Stored data

□ □ □ □

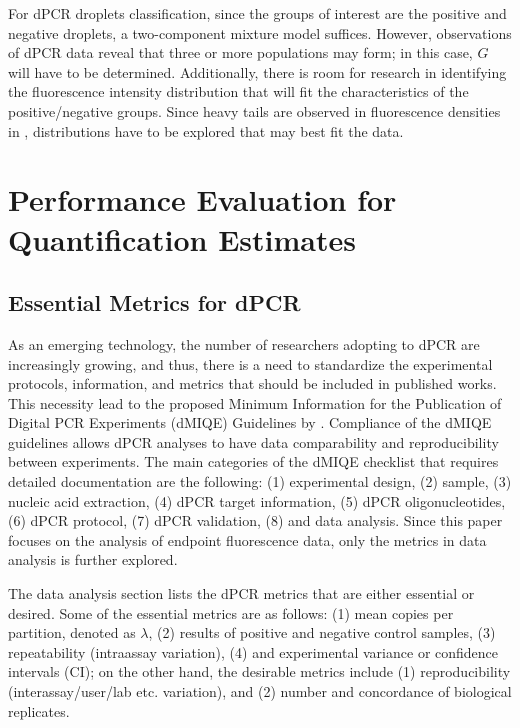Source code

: For dPCR droplets classification, since the groups of interest are the positive and negative droplets, a two-component mixture model suffices. However, observations of dPCR data reveal that three or more populations may form; in this case, \(G\) will have to be determined. Additionally, there is room for research in identifying the fluorescence intensity distribution that will fit the characteristics of the positive/negative groups. Since heavy tails are observed in fluorescence densities in , distributions have to be explored that may best fit the data. 


\section{Performance Evaluation for Quantification Estimates}
\label{sec:ch2_perfeval_estimates}

\subsection{Essential Metrics for dPCR}
\label{sec:ch2_perfeval_essentialMetrics}
As an emerging technology, the number of researchers adopting to dPCR are increasingly growing, and thus, there is a need to standardize the experimental protocols, information, and metrics that should be included in published works. This necessity lead to the proposed Minimum Information for the Publication of Digital PCR Experiments (dMIQE) Guidelines by . Compliance of the dMIQE guidelines allows dPCR analyses to have data comparability and reproducibility between experiments. The main categories of the dMIQE checklist that requires detailed documentation are the following: (1) experimental design, (2) sample, (3) nucleic acid extraction, (4) dPCR target information, (5) dPCR oligonucleotides, (6) dPCR protocol, (7) dPCR validation, (8) and data analysis. Since this paper focuses on the analysis of endpoint fluorescence data, only the metrics in data analysis is further explored.

The data analysis section lists the dPCR metrics that are either essential or desired. Some of the essential metrics are as follows: (1) mean copies per partition, denoted as \(\lambda\), (2) results of positive and negative control samples, (3) repeatability (intraassay variation), (4) and experimental variance or confidence intervals (CI); on the other hand, the desirable metrics include (1) reproducibility (interassay/user/lab etc. variation), and (2) number and concordance of biological replicates. 

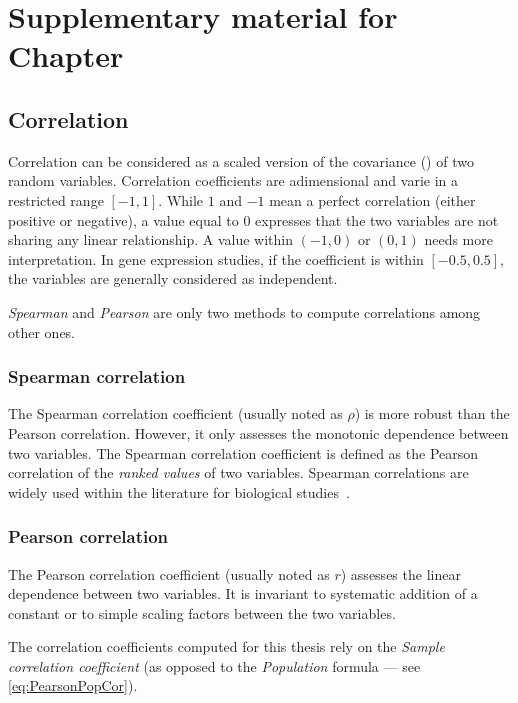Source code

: \chapter{Suppl\texorpdfstring{ementary}{.} material for Chap\texorpdfstring{ter}{.}
}\label{ch:SupplExpress}

\section{Correlation}\label{sec:CorrMore}
Correlation can be considered as a scaled version of the covariance
() of two random variables.
Correlation coefficients are adimensional and varie in a restricted range $[-1,1]$.
While $1$ and $-1$ mean a perfect correlation (either positive or negative),
a value equal to $0$ expresses
that the two variables are not sharing any linear relationship.
A value within $(-1,0)$
or $(0,1)$ needs more interpretation.
In gene expression studies, if the coefficient is within $[-0.5,0.5]$,
the variables are generally considered as independent.

\emph{Spearman} and \emph{Pearson} are only two methods to compute correlations
among other ones.

\subsection{Spearman correlation}\label{subsec:SpearmanCor}
The Spearman correlation coefficient (usually noted as $\rho$)
is more robust than the Pearson correlation.
However, it only assesses the monotonic dependence between two variables.
The Spearman correlation coefficient is defined
as the Pearson correlation of the \emph{ranked values} of two variables.
Spearman correlations are widely used
within the literature for biological studies~.

\subsection{Pearson correlation}\label{subsec:PearsonCor}
The Pearson correlation coefficient (usually noted as $r$) assesses the linear
dependence between two variables.
It is invariant to systematic addition of a constant
or to simple scaling factors between the two variables.


The correlation coefficients computed for this thesis rely on the \emph{Sample
correlation coefficient} (as opposed to the \emph{Population}
formula --- see \cref{eq:PearsonPopCor}).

□ □ □ □

▶ WORK TO BE COMPLETED: Copy exactly the line containing "The correlation coefficients" and each line after it through the end of the records above.

▶ RESULT:
The correlation coefficients computed for this thesis rely on the \emph{Sample
correlation coefficient} (as opposed to the \emph{Population}
formula --- see \cref{eq:PearsonPopCor}).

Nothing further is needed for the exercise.